S2Q1 · Count Unique Even and Odd Numbers¶
⚡ Quick Reference
Function: count_unique_even_odd(l: list) -> dict
Core idea: deduplicate with set(), then count even and odd separately.
def count_unique_even_odd(l: list) -> dict:
unique = set(l)
return {
"even": sum(1 for x in unique if x % 2 == 0),
"odd": sum(1 for x in unique if x % 2 != 0)
}
Key rules:
- Remove duplicates first with set(l) before counting
- Even → x % 2 == 0, Odd → x % 2 != 0
- Return a dict with keys "even" and "odd"
Problem Statement¶
Problem
Write a function count_unique_even_odd(l: list) -> dict that returns a dictionary with two keys - "even" and "odd" - where the values are the counts of unique even and odd numbers in the list respectively.
Example:
l = [1, 2, 2, 3, 4, 5, 5, 6, 9]{"even": 3, "odd": 4}Understanding the problem¶
The key word is unique - duplicates must be ignored before counting.

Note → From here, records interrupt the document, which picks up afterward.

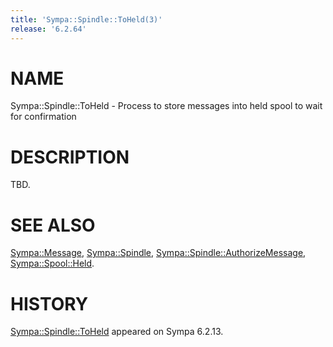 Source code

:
 ```yaml
---
title: 'Sympa::Spindle::ToHeld(3)'
release: '6.2.64'
---
```


# NAME

Sympa::Spindle::ToHeld -
Process to store messages into held spool to wait for confirmation

# DESCRIPTION

TBD.

# SEE ALSO

[Sympa::Message](./Sympa-Message.3.md),
[Sympa::Spindle](./Sympa-Spindle.3.md), [Sympa::Spindle::AuthorizeMessage](./Sympa-Spindle-AuthorizeMessage.3.md),
[Sympa::Spool::Held](./Sympa-Spool-Held.3.md).

# HISTORY

[Sympa::Spindle::ToHeld](./Sympa-Spindle-ToHeld.3.md) appeared on Sympa 6.2.13.
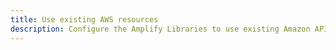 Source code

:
 ```yaml
---
title: Use existing AWS resources
description: Configure the Amplify Libraries to use existing Amazon API Gateway resources by referencing them in your configuration.
---
```


<inline-fragment platform="android" src="~/lib/restapi/fragments/existing-resources.md"></inline-fragment>
<inline-fragment platform="ios" src="~/lib/restapi/fragments/existing-resources.md"></inline-fragment>
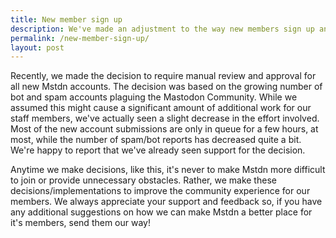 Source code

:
 ```yaml
---
title: New member sign up
description: We've made an adjustment to the way new members sign up and it's already been a huge help.
permalink: /new-member-sign-up/
layout: post
---
```


Recently, we made the decision to require manual review and approval for all new Mstdn accounts. The decision was based on the growing number of bot and spam accounts plaguing the Mastodon Community. While we assumed this might cause a significant amount of additional work for our staff members, we've actually seen a slight decrease in the effort involved. Most of the new account submissions are only in queue for a few hours, at most, while the number of spam/bot reports has decreased quite a bit. We're happy to report that we've already seen support for the decision.

Anytime we make decisions, like this, it's never to make Mstdn more difficult to join or provide unnecessary obstacles. Rather, we make these decisions/implementations to improve the community experience for our members. We always appreciate your support and feedback so, if you have any additional suggestions on how we can make Mstdn a better place for it's members, send them our way!
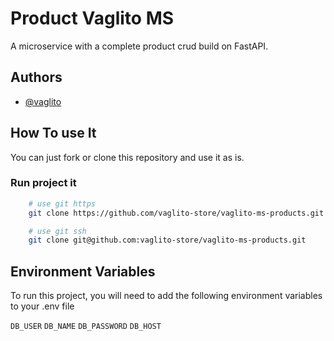 # Product Vaglito MS

A microservice with a complete product crud build on FastAPI.

## Authors
- [@vaglito](https://github.com/vaglito)

## How To use It
You can just fork or clone this repository and use it as is.

### Run project it

```bash
    # use git https
    git clone https://github.com/vaglito-store/vaglito-ms-products.git

    # use git ssh
    git clone git@github.com:vaglito-store/vaglito-ms-products.git
```


## Environment Variables

To run this project, you will need to add the following environment variables to your .env file

`DB_USER`
`DB_NAME`
`DB_PASSWORD`
`DB_HOST`


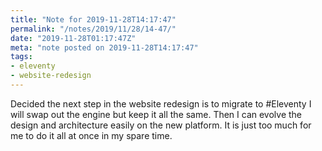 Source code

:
 ```yaml
---
title: "Note for 2019-11-28T14:17:47"
permalink: "/notes/2019/11/28/14-47/"
date: "2019-11-28T01:17:47Z"
meta: "note posted on 2019-11-28T14:17:47"
tags:
- eleventy
- website-redesign
---
```

Decided the next step in the website redesign is to migrate to #Eleventy I will swap out the engine but keep it all the same. Then I can evolve the design and architecture easily on the new platform. It is just too much for me to do it all at once in my spare time.
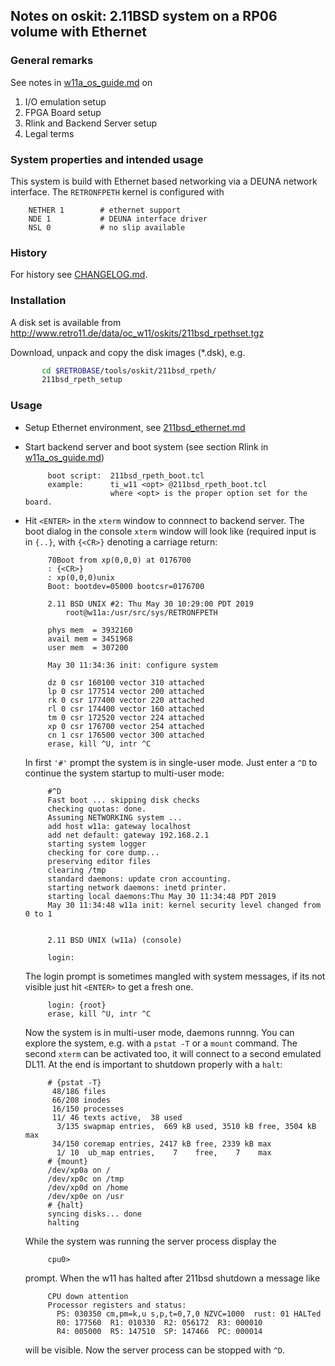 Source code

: ## Notes on oskit: 2.11BSD system on a RP06 volume with Ethernet

### General remarks
See notes in [w11a_os_guide.md](../../../doc/w11a_os_guide.md) on
  1. I/O emulation setup
  2. FPGA Board setup
  3. Rlink and Backend Server setup
  4. Legal terms

### System properties and intended usage
This system is build with Ethernet based networking via a DEUNA network
interface. The `RETRONFPETH` kernel is configured with
```
    NETHER 1        # ethernet support
    NDE 1           # DEUNA interface driver
    NSL 0           # no slip available
```

### History
For history see [CHANGELOG.md](CHANGELOG.md).

### Installation
A disk set is available from
http://www.retro11.de/data/oc_w11/oskits/211bsd_rpethset.tgz

Download, unpack and copy the disk images (*.dsk), e.g.
```bash
       cd $RETROBASE/tools/oskit/211bsd_rpeth/
       211bsd_rpeth_setup
```

### Usage

- Setup Ethernet environment, see [211bsd_ethernet.md](../doc/211bsd_ethernet.md)
- Start backend server and boot system
  (see section Rlink in [w11a_os_guide.md](../../../doc/w11a_os_guide.md))
  ```
       boot script:  211bsd_rpeth_boot.tcl
       example:      ti_w11 <opt> @211bsd_rpeth_boot.tcl
                     where <opt> is the proper option set for the board.
  ```

- Hit `<ENTER>` in the `xterm` window to connnect to backend server.
  The boot dialog in the console `xterm` window will look like
  (required input is in `{..}`, with `{<CR>}` denoting a carriage return:
  ```
       70Boot from xp(0,0,0) at 0176700
       : {<CR>}
       : xp(0,0,0)unix
       Boot: bootdev=05000 bootcsr=0176700

       2.11 BSD UNIX #2: Thu May 30 10:29:00 PDT 2019
           root@w11a:/usr/src/sys/RETRONFPETH

       phys mem  = 3932160
       avail mem = 3451968
       user mem  = 307200

       May 30 11:34:36 init: configure system

       dz 0 csr 160100 vector 310 attached
       lp 0 csr 177514 vector 200 attached
       rk 0 csr 177400 vector 220 attached
       rl 0 csr 174400 vector 160 attached
       tm 0 csr 172520 vector 224 attached
       xp 0 csr 176700 vector 254 attached
       cn 1 csr 176500 vector 300 attached
       erase, kill ^U, intr ^C
  ```

  In first `'#'` prompt the system is in single-user mode. Just enter a `^D` 
  to continue the system startup to multi-user mode:
  ```
       #^D
       Fast boot ... skipping disk checks
       checking quotas: done.
       Assuming NETWORKING system ...
       add host w11a: gateway localhost
       add net default: gateway 192.168.2.1
       starting system logger
       checking for core dump... 
       preserving editor files
       clearing /tmp
       standard daemons: update cron accounting.
       starting network daemons: inetd printer.
       starting local daemons:Thu May 30 11:34:48 PDT 2019
       May 30 11:34:48 w11a init: kernel security level changed from 0 to 1

       
       2.11 BSD UNIX (w11a) (console)
       
       login:
  ```

  The login prompt is sometimes mangled with system messages, if its not
  visible just hit `<ENTER>` to get a fresh one.
  ```
       login: {root}
       erase, kill ^U, intr ^C
  ```

  Now the system is in multi-user mode, daemons runnng. You can explore
  the system, e.g. with a `pstat -T` or a `mount` command. The second
  `xterm` can be activated too, it will connect to a second emulated DL11.
  At the end is important to shutdown properly with a `halt`:
  ```
       # {pstat -T}
        48/186 files
        66/208 inodes
        16/150 processes
        11/ 46 texts active,  38 used
         3/135 swapmap entries,  669 kB used, 3510 kB free, 3504 kB max
        34/150 coremap entries, 2417 kB free, 2339 kB max
         1/ 10  ub_map entries,    7    free,    7    max
       # {mount}
       /dev/xp0a on /
       /dev/xp0c on /tmp
       /dev/xp0d on /home
       /dev/xp0e on /usr
       # {halt}
       syncing disks... done
       halting
  ```

  While the system was running the server process display the
  ```
       cpu0> 
  ```

  prompt. When the w11 has halted after 211bsd shutdown a message like
  ```
       CPU down attention
       Processor registers and status:
         PS: 030350 cm,pm=k,u s,p,t=0,7,0 NZVC=1000  rust: 01 HALTed
         R0: 177560  R1: 010330  R2: 056172  R3: 000010
         R4: 005000  R5: 147510  SP: 147466  PC: 000014
   ```

   will be visible. Now the server process can be stopped with `^D`.
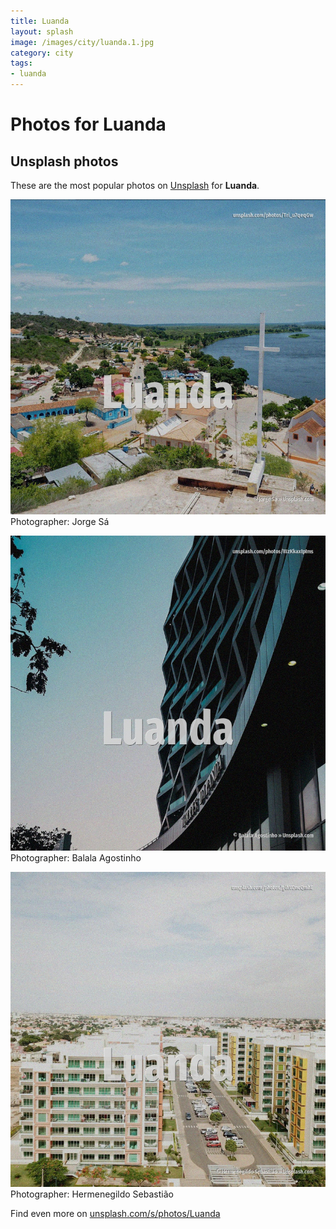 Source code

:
 ```yaml
---
title: Luanda
layout: splash
image: /images/city/luanda.1.jpg
category: city
tags:
- luanda
---
```

# Photos for Luanda
 
## Unsplash photos
These are the most popular photos on [Unsplash](https://unsplash.com) for **Luanda**.
 
![Luanda](/images/city/luanda.1.jpg)
Photographer:  Jorge Sá
 
![Luanda](/images/city/luanda.2.jpg)
Photographer:  Balala Agostinho
 
![Luanda](/images/city/luanda.3.jpg)
Photographer:  Hermenegildo Sebastião
 
Find even more on [unsplash.com/s/photos/Luanda](https://unsplash.com/s/photos/Luanda)
 
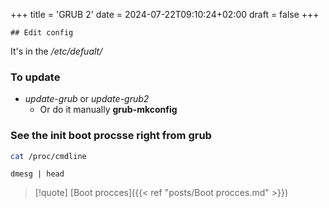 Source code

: +++
title = 'GRUB 2'
date = 2024-07-22T09:10:24+02:00
draft = false
+++

    ## Edit config 
It's in the */etc/defualt/*

### To update 
- *update-grub* or *update-grub2*
	- Or do it manually **grub-mkconfig**


### See the init boot procsse right from grub

```bash 
cat /proc/cmdline
```
```
dmesg | head 
```



>[!quote] [Boot procces]({{< ref "posts/Boot procces.md" >}})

l = [1, 2, 2, 3, 4, 5, 5, 6, 9]
After deduplication: {1, 2, 3, 4, 5, 6, 9}
Even unique: 2, 4, 6 → count = 3
Odd unique: 1, 3, 5, 9 → count = 4
Deduplicate first, then count
If you count directly from the list, 2 and 5 would each be counted twice. Converting to a set first eliminates all duplicates in one step, then you count on the clean unique values.
Tracing the example¶
l = [1, 2, 2, 3, 4, 5, 5, 6, 9]
| Step | Operation | Result |
|---|---|---|
| Deduplicate | set(l) |
{1, 2, 3, 4, 5, 6, 9} |
| Even check | x % 2 == 0 for each |
2, 4, 6 → count = 3 |
| Odd check | x % 2 != 0 for each |
1, 3, 5, 9 → count = 4 |
| Return | dict | {"even": 3, "odd": 4} |
Solution approaches¶
def count_unique_even_odd(l: list) -> dict:
unique = set(l)
return {
"even": sum(1 for x in unique if x % 2 == 0),
"odd": sum(1 for x in unique if x % 2 != 0)
}
set(l) deduplicates, sum(1 for x in ... if condition) counts. Clean and idiomatic.
def count_unique_even_odd(l: list) -> dict:
unique = set(l)
even_count = 0
odd_count = 0
for x in unique:
if x % 2 == 0:
even_count += 1
else:
odd_count += 1
return {"even": even_count, "odd": odd_count}
Walk through the unique values explicitly - most readable for beginners.
def count_unique_even_odd(l: list) -> dict:
unique = set(l)
return {
"even": len([x for x in unique if x % 2 == 0]),
"odd": len([x for x in unique if x % 2 != 0])
}
Build filtered lists with comprehensions and take their length. Slightly less memory-efficient than sum(1 for ...) since it materialises the full list, but equally readable.
def count_unique_even_odd(l: list) -> dict:
unique = set(l)
return {
"even": len(list(filter(lambda x: x % 2 == 0, unique))),
"odd": len(list(filter(lambda x: x % 2 != 0, unique)))
}
filter(condition, iterable) returns an iterator of matching elements. Wrap in list() then take len(). More verbose than comprehensions but shows functional programming style.
Common mistake - counting before deduplicating¶
# ❌ Wrong - counts duplicates
even_count = sum(1 for x in l if x % 2 == 0) # counts 2 twice
odd_count = sum(1 for x in l if x % 2 != 0) # counts 5 twice
Always convert to set before counting when the problem asks for unique counts.
Key takeaways¶
set() to deduplicate before counting
Whenever a problem says "unique", convert to set() first. All subsequent operations on the set automatically work on unique values only.
sum(1 for x in iterable if cond)
The idiomatic way to count items satisfying a condition. More memory-efficient than building a list and calling len().
even + odd = total unique
Every integer is either even or odd - never both, never neither. So even_count + odd_count always equals len(set(l)). Useful for a quick sanity check.